(Beginning of Data)
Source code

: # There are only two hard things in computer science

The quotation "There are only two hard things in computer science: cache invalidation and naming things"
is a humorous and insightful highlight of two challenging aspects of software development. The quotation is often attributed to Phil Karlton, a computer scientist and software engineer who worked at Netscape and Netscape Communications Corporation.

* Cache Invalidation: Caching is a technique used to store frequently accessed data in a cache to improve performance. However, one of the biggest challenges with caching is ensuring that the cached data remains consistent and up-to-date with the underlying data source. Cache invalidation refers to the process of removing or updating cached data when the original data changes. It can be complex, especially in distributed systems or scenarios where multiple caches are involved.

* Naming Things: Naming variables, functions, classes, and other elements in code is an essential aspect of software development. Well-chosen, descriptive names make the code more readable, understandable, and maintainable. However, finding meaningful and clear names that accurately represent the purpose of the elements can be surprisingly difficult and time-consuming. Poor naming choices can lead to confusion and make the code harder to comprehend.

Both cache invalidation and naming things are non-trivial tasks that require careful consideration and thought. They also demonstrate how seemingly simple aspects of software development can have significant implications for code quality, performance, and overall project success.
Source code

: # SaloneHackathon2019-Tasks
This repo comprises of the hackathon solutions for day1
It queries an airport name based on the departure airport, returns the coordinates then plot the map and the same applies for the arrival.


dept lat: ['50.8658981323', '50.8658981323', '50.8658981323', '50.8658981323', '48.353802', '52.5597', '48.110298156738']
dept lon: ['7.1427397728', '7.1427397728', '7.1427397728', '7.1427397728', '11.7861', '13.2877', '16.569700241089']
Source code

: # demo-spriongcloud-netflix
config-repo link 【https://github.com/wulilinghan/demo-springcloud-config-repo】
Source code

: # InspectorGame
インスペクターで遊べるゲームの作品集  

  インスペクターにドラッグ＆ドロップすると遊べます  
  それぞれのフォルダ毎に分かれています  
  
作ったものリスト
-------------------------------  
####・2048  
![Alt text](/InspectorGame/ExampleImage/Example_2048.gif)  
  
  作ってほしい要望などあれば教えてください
(End of Data)
(About this exercise): When a line in the records contains the string "repo", it counts; state how many lines count, with no other words.

(Output of the exercise): 2